> **WHAT IS BEING ASKED**
Your task is to retype each line of the data below exactly.

> **SUPPLIED ENTRIES**
* * *
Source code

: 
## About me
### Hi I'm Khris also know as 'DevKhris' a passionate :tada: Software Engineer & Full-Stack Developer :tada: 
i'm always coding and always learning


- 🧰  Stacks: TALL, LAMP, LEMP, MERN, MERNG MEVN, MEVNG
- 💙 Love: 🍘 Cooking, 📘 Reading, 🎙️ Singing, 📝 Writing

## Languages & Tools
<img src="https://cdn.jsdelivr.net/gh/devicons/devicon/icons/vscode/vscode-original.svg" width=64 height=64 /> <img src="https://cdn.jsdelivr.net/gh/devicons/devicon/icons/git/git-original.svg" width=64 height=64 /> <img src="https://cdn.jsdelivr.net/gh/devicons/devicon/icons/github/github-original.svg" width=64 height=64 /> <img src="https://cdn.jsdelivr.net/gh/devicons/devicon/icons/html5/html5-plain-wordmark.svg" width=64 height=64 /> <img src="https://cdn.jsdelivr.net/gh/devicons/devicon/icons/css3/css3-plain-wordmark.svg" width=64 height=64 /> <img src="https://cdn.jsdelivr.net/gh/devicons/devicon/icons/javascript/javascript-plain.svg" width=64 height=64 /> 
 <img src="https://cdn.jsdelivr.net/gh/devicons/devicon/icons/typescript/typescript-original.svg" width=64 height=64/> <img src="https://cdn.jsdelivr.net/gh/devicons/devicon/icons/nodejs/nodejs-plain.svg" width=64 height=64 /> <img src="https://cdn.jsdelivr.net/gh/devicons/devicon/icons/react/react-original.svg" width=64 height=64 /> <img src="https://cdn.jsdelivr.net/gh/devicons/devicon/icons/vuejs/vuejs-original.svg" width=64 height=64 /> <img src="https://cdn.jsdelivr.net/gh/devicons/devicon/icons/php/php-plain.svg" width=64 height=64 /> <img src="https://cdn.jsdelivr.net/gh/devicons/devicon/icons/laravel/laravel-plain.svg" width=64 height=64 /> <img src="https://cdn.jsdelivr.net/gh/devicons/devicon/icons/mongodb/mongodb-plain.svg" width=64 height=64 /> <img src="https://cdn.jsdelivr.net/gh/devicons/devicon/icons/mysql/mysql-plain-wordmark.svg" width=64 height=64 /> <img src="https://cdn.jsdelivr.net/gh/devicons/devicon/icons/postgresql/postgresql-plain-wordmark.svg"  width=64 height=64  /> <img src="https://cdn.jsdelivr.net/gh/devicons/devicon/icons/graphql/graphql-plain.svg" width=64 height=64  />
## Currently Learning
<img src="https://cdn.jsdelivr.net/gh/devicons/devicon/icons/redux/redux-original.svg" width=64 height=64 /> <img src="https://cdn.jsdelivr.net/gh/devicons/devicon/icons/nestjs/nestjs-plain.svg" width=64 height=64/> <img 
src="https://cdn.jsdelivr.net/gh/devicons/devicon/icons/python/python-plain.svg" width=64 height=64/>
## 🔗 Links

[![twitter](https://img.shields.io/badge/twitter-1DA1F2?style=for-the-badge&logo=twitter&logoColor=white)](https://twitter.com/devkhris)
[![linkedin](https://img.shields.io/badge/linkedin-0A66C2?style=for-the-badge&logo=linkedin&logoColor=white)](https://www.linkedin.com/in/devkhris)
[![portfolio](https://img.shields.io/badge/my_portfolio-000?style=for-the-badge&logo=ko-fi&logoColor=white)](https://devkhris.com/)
* * *
> **EXPECTED ANSWER**
Source code

: 
## About me
### Hi I'm Khris also know as 'DevKhris' a passionate :tada: Software Engineer & Full-Stack Developer :tada: 
i'm always coding and always learning


- 🧰  Stacks: TALL, LAMP, LEMP, MERN, MERNG MEVN, MEVNG
- 💙 Love: 🍘 Cooking, 📘 Reading, 🎙️ Singing, 📝 Writing

## Languages & Tools
<img src="https://cdn.jsdelivr.net/gh/devicons/devicon/icons/vscode/vscode-original.svg" width=64 height=64 /> <img src="https://cdn.jsdelivr.net/gh/devicons/devicon/icons/git/git-original.svg" width=64 height=64 /> <img src="https://cdn.jsdelivr.net/gh/devicons/devicon/icons/github/github-original.svg" width=64 height=64 /> <img src="https://cdn.jsdelivr.net/gh/devicons/devicon/icons/html5/html5-plain-wordmark.svg" width=64 height=64 /> <img src="https://cdn.jsdelivr.net/gh/devicons/devicon/icons/css3/css3-plain-wordmark.svg" width=64 height=64 /> <img src="https://cdn.jsdelivr.net/gh/devicons/devicon/icons/javascript/javascript-plain.svg" width=64 height=64 /> 
 <img src="https://cdn.jsdelivr.net/gh/devicons/devicon/icons/typescript/typescript-original.svg" width=64 height=64/> <img src="https://cdn.jsdelivr.net/gh/devicons/devicon/icons/nodejs/nodejs-plain.svg" width=64 height=64 /> <img src="https://cdn.jsdelivr.net/gh/devicons/devicon/icons/react/react-original.svg" width=64 height=64 /> <img src="https://cdn.jsdelivr.net/gh/devicons/devicon/icons/vuejs/vuejs-original.svg" width=64 height=64 /> <img src="https://cdn.jsdelivr.net/gh/devicons/devicon/icons/php/php-plain.svg" width=64 height=64 /> <img src="https://cdn.jsdelivr.net/gh/devicons/devicon/icons/laravel/laravel-plain.svg" width=64 height=64 /> <img src="https://cdn.jsdelivr.net/gh/devicons/devicon/icons/mongodb/mongodb-plain.svg" width=64 height=64 /> <img src="https://cdn.jsdelivr.net/gh/devicons/devicon/icons/mysql/mysql-plain-wordmark.svg" width=64 height=64 /> <img src="https://cdn.jsdelivr.net/gh/devicons/devicon/icons/postgresql/postgresql-plain-wordmark.svg"  width=64 height=64  /> <img src="https://cdn.jsdelivr.net/gh/devicons/devicon/icons/graphql/graphql-plain.svg" width=64 height=64  />
## Currently Learning
<img src="https://cdn.jsdelivr.net/gh/devicons/devicon/icons/redux/redux-original.svg" width=64 height=64 /> <img src="https://cdn.jsdelivr.net/gh/devicons/devicon/icons/nestjs/nestjs-plain.svg" width=64 height=64/> <img 
src="https://cdn.jsdelivr.net/gh/devicons/devicon/icons/python/python-plain.svg" width=64 height=64/>
## 🔗 Links

[![twitter](https://img.shields.io/badge/twitter-1DA1F2?style=for-the-badge&logo=twitter&logoColor=white)](https://twitter.com/devkhris)
[![linkedin](https://img.shields.io/badge/linkedin-0A66C2?style=for-the-badge&logo=linkedin&logoColor=white)](https://www.linkedin.com/in/devkhris)
[![portfolio](https://img.shields.io/badge/my_portfolio-000?style=for-the-badge&logo=ko-fi&logoColor=white)](https://devkhris.com/)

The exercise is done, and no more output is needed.